The monarchy also sold privileges. You could purchase an office in the state's administration, which would be inheritable and came with tax exemptions. The system of "venal offices" provided the monarchy with an army of functionaries, and in return provided the ambitious and wealthy a path to social mobility, perhaps even the purchase of an aristocratic title. Even more importantly, selling offices provided the monarchy with lump sums of cash. The privilege system essentially acted as a line of royal credit, and over time the monarchy sold more and more of these offices to pay for wars. By 1789 there were about 60,000 venal office holders in France. These "robe nobles" therefore provided a vital administrative and economic role which justified their privileges.

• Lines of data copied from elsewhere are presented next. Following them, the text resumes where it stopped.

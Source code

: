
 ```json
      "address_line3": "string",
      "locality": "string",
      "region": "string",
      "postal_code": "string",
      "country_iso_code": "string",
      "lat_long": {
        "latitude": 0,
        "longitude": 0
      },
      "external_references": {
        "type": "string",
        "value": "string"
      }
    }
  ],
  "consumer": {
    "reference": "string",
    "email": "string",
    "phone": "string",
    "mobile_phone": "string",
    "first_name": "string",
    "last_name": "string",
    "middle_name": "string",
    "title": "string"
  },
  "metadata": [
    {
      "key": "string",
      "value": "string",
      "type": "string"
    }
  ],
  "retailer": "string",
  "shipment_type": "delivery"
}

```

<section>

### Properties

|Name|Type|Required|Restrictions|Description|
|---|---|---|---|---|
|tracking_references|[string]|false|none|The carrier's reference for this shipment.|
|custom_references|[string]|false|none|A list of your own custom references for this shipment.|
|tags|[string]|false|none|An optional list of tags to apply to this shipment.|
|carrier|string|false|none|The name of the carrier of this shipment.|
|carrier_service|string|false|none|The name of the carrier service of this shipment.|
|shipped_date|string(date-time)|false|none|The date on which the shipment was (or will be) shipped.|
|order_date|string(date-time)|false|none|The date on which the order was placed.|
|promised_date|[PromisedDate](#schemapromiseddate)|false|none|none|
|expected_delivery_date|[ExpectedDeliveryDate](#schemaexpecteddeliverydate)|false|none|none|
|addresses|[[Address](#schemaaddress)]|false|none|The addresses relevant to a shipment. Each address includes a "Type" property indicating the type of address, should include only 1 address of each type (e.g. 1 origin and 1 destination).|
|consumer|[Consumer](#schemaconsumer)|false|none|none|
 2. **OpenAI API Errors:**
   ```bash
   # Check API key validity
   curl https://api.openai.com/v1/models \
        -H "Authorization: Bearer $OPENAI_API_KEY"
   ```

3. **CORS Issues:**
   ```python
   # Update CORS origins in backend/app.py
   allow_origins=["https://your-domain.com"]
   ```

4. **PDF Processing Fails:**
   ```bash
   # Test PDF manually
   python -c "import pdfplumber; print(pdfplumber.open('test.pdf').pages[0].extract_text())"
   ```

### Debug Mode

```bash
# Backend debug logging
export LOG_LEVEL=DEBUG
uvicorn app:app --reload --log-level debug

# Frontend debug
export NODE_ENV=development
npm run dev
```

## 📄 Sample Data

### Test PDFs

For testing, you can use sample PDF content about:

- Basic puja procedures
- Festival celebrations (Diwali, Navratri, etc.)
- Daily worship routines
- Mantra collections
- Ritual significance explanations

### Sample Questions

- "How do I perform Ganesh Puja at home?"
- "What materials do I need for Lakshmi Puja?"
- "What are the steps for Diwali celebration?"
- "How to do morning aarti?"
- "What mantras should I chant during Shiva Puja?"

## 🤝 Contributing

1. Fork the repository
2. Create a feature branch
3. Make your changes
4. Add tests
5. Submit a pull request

The hitch to the system of privileges was that France was locked into an arbitrary, complex, and inconsistent financial arrangement. It was very difficult to raise new taxes. Over the course of the 17th and 18th centuries, the Bourbon monarchs had to raise universal taxes to pay for increasingly costly wars and a growing mountain of debt. These affected everyone, from dukes to peasants. These universal taxes were necessary to upholding the state, but at the same time they broke the traditional bonds which held the whole absolutist system together. The privileged orders were understandably unhappy, and called the new taxes into question - why should they have to pay taxes which they hadn't consented to? Hadn't they already paid their dues by serving in the military or in the administration? Ironically, these arguments meant to defend the system of privilege ended up calling it into question entirely. The king's privileged critics were advocating for a system of taxation based on consent and equality rather than on tradition. If the nobility was entitled to power over the taxes they paid, than shouldn't the vast majority of the French people who made up the Third Estate have a say too? And if everyone was expected to pitch in - as part of a nation they all held in common - than why should there be privileged orders at all?
Sources:
David Bien, "Offices, Corps, and a System of State Credit: The Uses of Privilege Under the Ancien Regime," in The French Revolution and the Creation of Modern Political Culture, ed. Keith Baker, Chicago: Chicago University Press, 1987: 89-114
Michael Kwass, Privilege and the Politics of Taxation in Eighteenth-Century France, Cambridge: Cambridge University Press, 2000.
Great overview. I've always thought that the "blood tax" argument was special pleading. After all, the men the nobles commanded on the battlefield also shed their blood.